Nicht nur die Videoüberwachung, sondern auch die Beleuchtung im Garten wirft rechtliche Fragen auf. Damit es nicht zu einem Nachbarstreit kommt, sollte die Beleuchtung ausschließlich auf das eigene Grundstück gerichtet werden.

Moderne Videoüberwachungssysteme bieten jedoch die Möglichkeit, die Bereiche, die gefilmt werden sollen, sehr genau einzustellen. Wer dennoch öffentliche Bereiche filmen möchte, muss diesen Schritt auch begründen können und eine Genehmigung vom Ordnungsamt einholen. Solche Genehmigungen werden jedoch nur selten erteilt, da es nur wenige Gründe für Ausnahmen gibt. Ein möglicher Grund wäre, wenn etwa eine Straße oder ein Gehweg bereits als Zuwegung für Einbrecher diente. Genehmigungen gibt es auch, wenn beispielsweise eine Region besonders von Einbruchskriminalität betroffen ist.

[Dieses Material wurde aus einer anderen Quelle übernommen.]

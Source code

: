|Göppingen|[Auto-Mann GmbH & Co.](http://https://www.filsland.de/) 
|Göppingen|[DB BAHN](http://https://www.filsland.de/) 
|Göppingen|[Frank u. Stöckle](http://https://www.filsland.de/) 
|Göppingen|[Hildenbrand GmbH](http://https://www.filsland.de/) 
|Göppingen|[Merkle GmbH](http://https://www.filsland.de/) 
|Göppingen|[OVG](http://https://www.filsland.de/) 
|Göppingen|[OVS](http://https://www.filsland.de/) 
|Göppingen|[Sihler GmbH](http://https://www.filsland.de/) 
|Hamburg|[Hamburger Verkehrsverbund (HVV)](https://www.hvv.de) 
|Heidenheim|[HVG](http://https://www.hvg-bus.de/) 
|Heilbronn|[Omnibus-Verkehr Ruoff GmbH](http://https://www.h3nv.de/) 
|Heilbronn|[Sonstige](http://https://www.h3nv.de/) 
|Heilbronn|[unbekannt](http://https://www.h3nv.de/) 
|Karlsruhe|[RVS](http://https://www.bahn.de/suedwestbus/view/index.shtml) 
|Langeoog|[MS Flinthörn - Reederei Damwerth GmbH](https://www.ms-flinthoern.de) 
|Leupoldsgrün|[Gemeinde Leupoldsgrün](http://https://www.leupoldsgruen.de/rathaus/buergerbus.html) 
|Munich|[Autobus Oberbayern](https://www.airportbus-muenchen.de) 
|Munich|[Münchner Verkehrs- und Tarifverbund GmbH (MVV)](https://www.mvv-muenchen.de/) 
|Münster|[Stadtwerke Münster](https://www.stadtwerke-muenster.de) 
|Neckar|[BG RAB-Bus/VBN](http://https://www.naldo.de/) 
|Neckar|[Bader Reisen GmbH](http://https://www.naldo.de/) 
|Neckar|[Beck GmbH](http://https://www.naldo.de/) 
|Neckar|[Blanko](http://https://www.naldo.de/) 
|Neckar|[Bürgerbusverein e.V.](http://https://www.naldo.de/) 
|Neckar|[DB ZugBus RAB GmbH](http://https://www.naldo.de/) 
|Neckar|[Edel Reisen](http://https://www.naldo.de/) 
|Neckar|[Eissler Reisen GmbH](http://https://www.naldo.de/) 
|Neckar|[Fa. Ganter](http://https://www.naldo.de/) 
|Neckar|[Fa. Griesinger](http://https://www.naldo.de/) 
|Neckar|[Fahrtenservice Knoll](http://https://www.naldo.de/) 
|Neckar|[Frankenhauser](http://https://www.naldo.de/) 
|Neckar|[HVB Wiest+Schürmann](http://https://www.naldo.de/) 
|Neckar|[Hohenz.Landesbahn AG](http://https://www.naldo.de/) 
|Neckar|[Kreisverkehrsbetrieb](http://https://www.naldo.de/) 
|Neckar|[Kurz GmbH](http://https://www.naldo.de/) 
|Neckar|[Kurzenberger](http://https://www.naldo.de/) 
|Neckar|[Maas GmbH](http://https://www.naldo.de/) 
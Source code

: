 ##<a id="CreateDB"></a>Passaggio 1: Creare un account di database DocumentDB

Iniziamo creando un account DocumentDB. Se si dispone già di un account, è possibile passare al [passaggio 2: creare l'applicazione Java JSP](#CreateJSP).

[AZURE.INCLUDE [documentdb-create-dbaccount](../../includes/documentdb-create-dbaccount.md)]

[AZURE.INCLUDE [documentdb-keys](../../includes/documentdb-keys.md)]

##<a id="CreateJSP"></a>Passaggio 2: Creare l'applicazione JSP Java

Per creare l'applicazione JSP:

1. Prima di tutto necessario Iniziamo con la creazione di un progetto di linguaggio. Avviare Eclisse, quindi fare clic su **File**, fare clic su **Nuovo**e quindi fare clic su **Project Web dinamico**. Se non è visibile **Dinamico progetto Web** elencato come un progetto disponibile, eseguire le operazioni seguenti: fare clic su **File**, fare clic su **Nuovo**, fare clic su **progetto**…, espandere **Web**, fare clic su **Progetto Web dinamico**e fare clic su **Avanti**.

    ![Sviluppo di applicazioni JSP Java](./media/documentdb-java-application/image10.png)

Unklarheiten gibt es auch, wenn es um die Aus- bzw. Verwertung der Filmmitschnitte geht. Grundsätzlich gibt es das sogenannte Recht am eigenen Bild, das auch für einen Einbrecher gilt. Dies bedeutet, dass Bilder aus einer Videoüberwachungskamera nicht einfach von Privatpersonen öffentlich gemacht werden dürfen. Kommt es zu einem Einbruch, werden die Bilder in der Regel der Polizei übergeben, die das Material anschließend auswertet. Nur die Polizei hat auch das Recht, die Bilder öffentlich beispielsweise für eine Fahndung zu verwerten.